__About this exercise__.
I would like each line of the data that holds the word "performance" copied out.

__Records from a dataset__.

+===+

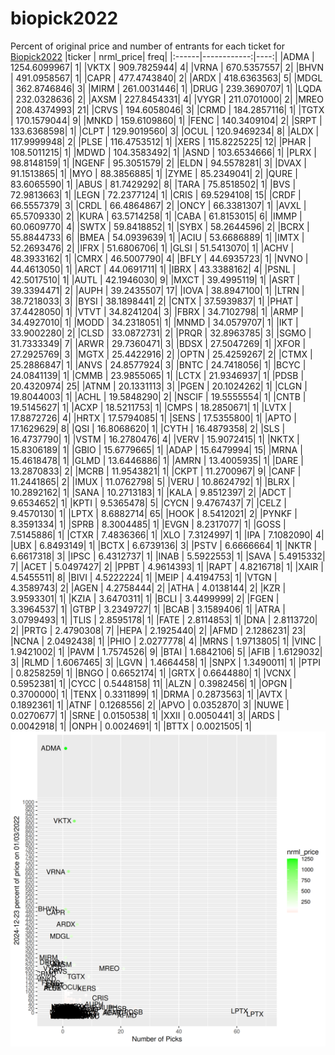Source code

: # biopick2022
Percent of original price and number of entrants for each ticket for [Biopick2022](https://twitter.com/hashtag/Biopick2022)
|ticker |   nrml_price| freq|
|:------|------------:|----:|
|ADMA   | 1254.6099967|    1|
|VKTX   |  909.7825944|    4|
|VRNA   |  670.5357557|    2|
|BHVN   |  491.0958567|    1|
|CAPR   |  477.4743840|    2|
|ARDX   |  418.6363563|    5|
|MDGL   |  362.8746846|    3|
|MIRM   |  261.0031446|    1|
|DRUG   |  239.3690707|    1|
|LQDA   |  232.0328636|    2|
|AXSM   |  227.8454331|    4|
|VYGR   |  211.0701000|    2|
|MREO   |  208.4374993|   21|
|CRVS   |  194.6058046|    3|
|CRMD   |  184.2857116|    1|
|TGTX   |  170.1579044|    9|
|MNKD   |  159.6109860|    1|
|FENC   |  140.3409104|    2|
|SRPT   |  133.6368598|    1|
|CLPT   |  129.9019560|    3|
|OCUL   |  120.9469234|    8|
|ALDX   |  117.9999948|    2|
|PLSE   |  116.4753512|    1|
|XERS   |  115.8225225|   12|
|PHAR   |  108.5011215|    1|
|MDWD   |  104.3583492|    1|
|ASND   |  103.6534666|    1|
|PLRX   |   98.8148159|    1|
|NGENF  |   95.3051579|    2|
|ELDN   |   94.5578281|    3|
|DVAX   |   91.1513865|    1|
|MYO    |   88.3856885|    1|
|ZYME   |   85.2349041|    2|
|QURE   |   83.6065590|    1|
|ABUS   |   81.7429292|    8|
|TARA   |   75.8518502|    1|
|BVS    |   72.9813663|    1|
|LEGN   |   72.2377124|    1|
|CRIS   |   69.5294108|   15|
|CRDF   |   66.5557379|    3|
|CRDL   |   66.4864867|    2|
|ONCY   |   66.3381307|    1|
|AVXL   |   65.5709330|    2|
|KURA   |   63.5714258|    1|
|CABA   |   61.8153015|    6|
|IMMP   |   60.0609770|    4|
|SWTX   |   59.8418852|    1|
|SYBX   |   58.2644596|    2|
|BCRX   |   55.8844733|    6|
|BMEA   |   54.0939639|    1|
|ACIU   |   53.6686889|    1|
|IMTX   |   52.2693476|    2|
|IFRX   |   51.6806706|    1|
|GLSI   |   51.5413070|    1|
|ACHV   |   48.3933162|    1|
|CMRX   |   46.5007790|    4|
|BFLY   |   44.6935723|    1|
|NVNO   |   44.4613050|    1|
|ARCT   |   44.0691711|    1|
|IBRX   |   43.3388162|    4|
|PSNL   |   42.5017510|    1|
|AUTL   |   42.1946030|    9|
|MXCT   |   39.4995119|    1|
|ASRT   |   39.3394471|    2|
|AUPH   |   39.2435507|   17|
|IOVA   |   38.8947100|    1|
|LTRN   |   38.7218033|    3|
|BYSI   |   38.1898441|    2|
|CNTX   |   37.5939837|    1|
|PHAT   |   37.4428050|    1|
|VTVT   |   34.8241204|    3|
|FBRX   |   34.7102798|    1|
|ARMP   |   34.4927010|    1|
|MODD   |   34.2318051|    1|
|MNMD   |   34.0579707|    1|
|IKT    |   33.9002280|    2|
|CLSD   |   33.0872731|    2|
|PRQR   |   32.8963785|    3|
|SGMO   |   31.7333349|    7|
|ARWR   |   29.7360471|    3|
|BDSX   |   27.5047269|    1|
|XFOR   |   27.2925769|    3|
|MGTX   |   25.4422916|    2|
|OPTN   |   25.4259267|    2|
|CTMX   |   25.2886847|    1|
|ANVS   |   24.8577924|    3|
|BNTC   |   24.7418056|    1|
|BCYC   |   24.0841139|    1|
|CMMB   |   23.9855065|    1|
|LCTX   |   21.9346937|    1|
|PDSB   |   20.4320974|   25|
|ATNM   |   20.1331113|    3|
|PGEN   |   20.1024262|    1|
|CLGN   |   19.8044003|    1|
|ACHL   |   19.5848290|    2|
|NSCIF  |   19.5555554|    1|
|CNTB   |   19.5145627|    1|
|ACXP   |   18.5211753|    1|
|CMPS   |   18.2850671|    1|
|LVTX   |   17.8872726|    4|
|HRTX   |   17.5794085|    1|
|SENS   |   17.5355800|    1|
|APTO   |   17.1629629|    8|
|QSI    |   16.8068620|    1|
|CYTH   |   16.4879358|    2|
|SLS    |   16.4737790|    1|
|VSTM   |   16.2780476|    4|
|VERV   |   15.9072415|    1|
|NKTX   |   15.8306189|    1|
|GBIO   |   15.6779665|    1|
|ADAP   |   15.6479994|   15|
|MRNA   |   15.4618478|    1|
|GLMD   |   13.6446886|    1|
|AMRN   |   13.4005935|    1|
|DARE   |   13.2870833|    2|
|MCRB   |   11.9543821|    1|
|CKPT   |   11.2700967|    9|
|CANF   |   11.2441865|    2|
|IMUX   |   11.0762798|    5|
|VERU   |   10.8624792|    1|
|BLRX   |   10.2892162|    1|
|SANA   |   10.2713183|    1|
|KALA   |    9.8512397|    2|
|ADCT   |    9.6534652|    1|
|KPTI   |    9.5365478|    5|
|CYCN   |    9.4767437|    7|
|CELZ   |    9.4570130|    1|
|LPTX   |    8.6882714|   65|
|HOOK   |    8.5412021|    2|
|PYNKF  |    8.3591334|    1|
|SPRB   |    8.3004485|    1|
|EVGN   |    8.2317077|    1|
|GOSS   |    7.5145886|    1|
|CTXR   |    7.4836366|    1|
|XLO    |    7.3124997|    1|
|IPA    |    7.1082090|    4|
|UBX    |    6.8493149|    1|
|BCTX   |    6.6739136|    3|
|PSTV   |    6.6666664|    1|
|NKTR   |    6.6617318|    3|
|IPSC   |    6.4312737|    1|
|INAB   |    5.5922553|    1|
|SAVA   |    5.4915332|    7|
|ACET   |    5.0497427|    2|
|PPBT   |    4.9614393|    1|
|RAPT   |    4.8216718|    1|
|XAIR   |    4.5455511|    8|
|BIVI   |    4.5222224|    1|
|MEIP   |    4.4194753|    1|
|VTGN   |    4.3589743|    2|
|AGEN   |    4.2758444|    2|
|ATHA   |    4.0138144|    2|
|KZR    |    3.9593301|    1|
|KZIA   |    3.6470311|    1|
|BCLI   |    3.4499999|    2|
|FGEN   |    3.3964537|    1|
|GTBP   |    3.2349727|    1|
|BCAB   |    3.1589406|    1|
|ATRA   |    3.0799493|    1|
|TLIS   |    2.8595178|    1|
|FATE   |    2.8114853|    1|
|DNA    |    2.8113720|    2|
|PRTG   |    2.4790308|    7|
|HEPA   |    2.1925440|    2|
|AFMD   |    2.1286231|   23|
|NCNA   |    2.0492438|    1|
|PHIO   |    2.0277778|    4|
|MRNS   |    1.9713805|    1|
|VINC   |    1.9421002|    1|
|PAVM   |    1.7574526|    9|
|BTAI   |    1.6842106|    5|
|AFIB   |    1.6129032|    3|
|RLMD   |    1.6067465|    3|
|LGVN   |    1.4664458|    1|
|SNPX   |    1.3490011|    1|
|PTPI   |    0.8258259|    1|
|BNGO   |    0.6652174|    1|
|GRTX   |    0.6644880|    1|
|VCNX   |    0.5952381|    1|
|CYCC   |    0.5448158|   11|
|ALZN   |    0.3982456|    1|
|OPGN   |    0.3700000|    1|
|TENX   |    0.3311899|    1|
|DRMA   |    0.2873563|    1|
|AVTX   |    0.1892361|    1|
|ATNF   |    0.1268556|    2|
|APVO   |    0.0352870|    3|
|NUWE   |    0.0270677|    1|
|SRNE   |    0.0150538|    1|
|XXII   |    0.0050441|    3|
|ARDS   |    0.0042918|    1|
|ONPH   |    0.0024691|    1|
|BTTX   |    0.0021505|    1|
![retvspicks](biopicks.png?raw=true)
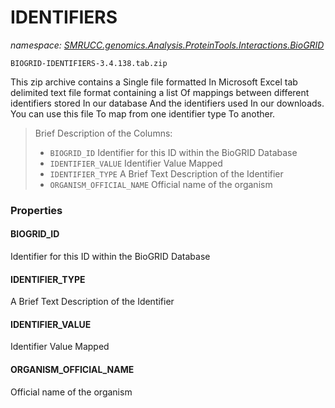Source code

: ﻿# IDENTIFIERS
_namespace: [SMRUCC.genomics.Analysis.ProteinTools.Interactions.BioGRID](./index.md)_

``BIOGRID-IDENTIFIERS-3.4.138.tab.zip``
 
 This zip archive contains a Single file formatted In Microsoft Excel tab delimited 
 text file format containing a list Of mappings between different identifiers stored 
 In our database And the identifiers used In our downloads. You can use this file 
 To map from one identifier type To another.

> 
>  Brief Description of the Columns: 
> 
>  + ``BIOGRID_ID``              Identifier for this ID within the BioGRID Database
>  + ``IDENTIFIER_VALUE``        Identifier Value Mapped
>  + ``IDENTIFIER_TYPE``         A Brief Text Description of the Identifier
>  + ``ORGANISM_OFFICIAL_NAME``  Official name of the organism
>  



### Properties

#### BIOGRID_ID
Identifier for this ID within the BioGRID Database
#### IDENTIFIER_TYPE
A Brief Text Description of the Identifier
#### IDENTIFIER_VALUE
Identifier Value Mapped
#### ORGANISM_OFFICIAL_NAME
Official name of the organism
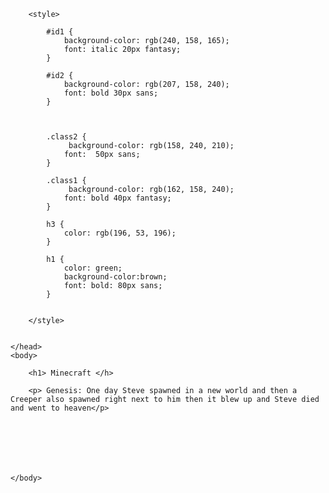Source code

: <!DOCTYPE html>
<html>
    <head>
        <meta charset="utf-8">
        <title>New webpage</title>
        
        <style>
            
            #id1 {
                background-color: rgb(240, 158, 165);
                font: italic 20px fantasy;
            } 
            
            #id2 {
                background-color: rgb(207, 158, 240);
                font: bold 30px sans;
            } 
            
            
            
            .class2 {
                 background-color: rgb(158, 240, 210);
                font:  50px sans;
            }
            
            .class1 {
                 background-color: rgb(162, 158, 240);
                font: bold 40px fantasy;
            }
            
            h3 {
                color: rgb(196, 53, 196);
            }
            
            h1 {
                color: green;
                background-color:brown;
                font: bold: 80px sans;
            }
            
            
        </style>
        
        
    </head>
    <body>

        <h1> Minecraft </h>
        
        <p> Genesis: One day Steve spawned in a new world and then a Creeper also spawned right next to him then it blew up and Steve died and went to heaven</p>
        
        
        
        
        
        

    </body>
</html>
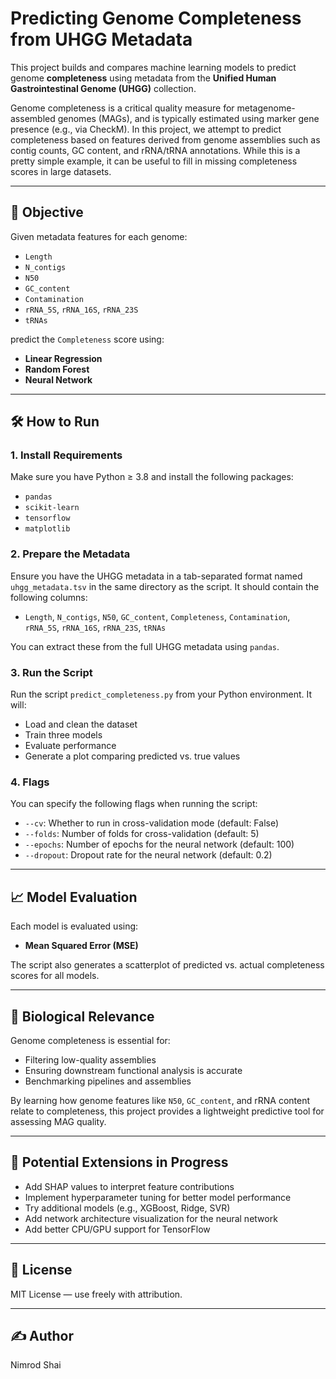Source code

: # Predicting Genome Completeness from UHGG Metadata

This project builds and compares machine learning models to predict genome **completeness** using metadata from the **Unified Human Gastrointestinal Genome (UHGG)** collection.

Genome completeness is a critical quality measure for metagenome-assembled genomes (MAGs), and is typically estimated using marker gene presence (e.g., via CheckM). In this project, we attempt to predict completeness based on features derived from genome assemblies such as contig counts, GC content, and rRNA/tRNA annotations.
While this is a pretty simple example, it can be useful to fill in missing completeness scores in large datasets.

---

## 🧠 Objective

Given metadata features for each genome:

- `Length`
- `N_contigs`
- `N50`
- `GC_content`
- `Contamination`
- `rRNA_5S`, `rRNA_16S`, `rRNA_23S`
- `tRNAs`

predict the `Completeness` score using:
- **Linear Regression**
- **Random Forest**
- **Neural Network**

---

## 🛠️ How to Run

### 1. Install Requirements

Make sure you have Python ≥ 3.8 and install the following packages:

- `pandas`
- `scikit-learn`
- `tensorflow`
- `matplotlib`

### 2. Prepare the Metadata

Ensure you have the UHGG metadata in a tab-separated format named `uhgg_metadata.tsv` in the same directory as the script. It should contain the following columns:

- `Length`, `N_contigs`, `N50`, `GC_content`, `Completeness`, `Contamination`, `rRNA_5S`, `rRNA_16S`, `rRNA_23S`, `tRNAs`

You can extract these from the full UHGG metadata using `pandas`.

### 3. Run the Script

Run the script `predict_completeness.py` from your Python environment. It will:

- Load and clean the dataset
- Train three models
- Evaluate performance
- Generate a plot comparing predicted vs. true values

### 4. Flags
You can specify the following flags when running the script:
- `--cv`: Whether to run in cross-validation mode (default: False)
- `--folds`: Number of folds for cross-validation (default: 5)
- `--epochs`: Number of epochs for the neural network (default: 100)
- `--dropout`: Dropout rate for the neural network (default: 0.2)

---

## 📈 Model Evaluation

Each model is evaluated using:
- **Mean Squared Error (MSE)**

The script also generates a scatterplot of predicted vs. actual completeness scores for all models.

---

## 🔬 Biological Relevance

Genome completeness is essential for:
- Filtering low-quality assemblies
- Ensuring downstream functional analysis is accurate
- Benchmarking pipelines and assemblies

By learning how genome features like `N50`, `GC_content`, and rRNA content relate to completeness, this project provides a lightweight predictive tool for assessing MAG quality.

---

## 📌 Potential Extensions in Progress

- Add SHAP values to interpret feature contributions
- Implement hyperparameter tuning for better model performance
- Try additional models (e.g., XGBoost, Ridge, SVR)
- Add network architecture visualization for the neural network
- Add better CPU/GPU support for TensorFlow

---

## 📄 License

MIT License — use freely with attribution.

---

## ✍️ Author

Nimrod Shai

+===+

__Exercise response__.
- Evaluate performance
- Implement hyperparameter tuning for better model performance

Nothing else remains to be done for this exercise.